Home | About | Sematext search-lucene.com search-hadoop.com
 Search Hadoop and all its subprojects:

Switch to Threaded View
HBase, mail # user - Multiple tables vs big fat table


Copy link to this message
-
Re: Multiple tables vs big fat table
Ian Varley 2011-11-21, 16:21
One clarification; Michael, when you say:

"If I do a scan(), I'm actually going to go through all of the rows in the table."

That's if you're doing a *full* table scan, which you'd have to do if you wanted selectivity based on some attribute that isn't part of the key. This is to be avoided in anything other than a map/reduce scenario; you definitely don't want to scan an entire 100TB table every time you want to return 10 rows to your user in real time.

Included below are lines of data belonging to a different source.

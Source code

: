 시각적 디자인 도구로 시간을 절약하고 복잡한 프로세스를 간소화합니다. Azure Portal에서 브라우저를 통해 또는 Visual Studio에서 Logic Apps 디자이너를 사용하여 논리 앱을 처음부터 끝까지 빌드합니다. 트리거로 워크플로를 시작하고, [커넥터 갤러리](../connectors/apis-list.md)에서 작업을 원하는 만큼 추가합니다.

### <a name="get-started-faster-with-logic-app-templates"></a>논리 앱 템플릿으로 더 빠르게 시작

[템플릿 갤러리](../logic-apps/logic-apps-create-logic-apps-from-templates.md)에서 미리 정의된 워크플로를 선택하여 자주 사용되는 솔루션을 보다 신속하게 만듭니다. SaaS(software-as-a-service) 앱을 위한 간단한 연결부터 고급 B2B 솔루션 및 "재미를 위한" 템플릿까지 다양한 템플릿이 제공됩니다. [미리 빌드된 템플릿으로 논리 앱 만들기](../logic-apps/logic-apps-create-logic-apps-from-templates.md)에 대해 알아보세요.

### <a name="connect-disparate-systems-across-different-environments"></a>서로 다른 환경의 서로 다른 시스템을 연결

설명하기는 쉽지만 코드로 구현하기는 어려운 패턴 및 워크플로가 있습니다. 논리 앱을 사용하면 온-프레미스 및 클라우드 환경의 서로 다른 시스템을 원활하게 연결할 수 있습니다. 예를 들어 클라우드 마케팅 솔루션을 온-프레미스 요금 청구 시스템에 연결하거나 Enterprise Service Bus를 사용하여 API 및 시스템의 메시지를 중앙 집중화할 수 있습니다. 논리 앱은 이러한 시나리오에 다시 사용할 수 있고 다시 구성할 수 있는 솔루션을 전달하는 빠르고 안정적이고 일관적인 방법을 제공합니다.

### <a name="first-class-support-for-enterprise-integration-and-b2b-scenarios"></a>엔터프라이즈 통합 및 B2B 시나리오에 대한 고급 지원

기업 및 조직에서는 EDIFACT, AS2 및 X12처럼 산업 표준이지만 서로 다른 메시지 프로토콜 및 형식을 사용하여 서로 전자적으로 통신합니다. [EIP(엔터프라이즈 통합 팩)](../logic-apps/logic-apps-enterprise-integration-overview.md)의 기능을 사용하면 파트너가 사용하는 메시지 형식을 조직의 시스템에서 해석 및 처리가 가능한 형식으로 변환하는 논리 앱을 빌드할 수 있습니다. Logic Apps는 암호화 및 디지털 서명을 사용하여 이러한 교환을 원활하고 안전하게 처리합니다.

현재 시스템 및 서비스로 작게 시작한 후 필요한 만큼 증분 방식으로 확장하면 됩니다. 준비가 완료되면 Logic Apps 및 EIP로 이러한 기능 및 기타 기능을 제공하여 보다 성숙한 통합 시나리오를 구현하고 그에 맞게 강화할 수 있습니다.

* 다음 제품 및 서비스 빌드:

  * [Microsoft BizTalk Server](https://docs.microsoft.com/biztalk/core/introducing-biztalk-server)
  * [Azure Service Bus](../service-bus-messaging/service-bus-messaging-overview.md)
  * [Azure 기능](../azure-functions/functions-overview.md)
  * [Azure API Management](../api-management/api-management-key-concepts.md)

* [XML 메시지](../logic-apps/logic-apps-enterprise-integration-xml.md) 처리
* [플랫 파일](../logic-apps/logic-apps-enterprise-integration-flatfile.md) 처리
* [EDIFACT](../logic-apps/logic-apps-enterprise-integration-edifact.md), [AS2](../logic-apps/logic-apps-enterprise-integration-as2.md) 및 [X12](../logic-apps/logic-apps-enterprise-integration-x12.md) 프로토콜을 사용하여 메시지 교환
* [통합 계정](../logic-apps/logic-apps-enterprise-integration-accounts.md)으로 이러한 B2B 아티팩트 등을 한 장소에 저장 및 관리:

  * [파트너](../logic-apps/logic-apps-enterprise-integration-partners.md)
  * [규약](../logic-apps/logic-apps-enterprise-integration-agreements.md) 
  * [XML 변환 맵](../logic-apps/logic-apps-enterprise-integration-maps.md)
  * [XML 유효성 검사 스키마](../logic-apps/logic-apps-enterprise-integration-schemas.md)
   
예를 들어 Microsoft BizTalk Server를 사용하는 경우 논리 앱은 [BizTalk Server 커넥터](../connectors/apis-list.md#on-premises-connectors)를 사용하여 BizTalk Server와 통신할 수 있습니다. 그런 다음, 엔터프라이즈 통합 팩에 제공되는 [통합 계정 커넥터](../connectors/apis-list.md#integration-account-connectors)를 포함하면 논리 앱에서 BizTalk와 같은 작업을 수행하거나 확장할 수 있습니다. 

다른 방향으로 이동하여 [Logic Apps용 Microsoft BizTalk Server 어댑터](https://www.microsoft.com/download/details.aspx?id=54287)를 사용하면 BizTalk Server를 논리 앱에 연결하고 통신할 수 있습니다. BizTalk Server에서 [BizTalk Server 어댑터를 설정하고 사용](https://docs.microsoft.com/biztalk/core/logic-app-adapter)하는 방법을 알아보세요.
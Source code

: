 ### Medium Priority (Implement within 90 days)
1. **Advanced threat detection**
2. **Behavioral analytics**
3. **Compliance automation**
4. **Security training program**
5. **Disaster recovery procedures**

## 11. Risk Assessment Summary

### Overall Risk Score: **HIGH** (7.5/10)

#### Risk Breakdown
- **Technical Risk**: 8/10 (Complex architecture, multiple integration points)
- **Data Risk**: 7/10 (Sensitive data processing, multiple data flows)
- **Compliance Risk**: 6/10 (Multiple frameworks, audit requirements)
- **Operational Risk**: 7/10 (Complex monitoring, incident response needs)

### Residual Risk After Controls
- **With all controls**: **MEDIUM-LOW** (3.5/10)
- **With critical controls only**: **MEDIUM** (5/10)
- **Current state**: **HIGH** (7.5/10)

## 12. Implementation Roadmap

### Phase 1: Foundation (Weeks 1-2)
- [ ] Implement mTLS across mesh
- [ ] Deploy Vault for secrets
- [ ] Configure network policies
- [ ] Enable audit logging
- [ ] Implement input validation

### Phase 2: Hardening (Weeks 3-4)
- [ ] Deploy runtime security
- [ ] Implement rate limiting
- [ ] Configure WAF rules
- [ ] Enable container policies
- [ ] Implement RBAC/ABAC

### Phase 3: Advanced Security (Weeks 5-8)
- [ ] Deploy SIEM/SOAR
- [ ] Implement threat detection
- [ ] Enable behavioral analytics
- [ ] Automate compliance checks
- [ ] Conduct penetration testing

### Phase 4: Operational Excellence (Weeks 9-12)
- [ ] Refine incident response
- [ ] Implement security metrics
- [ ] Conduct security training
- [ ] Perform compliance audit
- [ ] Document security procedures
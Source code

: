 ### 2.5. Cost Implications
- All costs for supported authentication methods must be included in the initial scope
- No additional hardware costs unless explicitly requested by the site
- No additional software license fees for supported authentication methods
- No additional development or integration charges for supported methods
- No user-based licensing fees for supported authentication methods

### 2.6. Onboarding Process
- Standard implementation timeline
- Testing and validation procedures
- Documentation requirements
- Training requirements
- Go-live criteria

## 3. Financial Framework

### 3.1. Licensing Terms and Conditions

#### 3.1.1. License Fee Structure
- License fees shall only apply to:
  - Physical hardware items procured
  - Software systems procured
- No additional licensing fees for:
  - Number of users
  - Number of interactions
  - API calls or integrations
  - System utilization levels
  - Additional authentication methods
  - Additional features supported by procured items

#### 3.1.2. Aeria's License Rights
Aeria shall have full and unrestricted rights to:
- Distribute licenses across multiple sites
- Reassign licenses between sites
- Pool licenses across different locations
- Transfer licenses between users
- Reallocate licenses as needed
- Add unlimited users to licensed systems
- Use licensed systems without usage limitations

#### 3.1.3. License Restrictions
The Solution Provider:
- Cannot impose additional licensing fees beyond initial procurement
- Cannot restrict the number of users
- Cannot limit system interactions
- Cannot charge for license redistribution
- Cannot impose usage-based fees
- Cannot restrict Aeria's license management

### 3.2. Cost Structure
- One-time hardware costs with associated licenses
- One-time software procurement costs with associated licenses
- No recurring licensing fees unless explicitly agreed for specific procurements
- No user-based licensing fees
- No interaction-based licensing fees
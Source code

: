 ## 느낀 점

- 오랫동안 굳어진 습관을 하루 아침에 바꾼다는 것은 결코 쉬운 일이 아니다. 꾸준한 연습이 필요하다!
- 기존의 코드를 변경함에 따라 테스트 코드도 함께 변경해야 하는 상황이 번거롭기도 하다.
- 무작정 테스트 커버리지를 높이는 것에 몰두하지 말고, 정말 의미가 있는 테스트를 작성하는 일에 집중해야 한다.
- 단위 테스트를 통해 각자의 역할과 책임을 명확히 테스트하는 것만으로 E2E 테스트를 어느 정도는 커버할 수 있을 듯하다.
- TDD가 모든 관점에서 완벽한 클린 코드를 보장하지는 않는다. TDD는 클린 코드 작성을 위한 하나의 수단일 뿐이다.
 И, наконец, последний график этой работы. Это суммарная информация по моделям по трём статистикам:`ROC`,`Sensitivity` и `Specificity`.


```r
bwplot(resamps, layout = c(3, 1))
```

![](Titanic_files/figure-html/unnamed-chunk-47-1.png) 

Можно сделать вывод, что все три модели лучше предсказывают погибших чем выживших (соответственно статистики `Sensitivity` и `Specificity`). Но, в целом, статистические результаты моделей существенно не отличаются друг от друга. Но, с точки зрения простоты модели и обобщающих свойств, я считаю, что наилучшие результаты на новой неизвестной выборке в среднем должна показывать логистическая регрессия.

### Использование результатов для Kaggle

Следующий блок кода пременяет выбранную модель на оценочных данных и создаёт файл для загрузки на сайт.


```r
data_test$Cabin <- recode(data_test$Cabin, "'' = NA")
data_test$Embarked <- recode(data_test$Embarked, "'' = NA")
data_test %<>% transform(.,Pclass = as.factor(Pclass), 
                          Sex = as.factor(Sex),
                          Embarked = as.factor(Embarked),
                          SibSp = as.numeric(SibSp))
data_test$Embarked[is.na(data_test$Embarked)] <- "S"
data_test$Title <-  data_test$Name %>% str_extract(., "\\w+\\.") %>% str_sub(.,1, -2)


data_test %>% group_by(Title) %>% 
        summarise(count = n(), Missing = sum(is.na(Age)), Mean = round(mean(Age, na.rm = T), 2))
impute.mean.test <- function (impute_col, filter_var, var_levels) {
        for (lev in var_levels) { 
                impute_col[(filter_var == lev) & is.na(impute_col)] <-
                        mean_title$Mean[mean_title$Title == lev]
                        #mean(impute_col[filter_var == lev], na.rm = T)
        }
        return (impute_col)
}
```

By contrast, however, HBase is perfectly capable of doing *limited* range scans, over some set of sorted rows that are contiguous with respect to their row keys. This continues to be linear in the size of the scanned range, *not* the size of the whole table. In fact, the get() operation is actually built on top of this same scan() operation, but simply restricts itself to one row. (This pre-supposes that you're not manually using a hash for your row keys, of course).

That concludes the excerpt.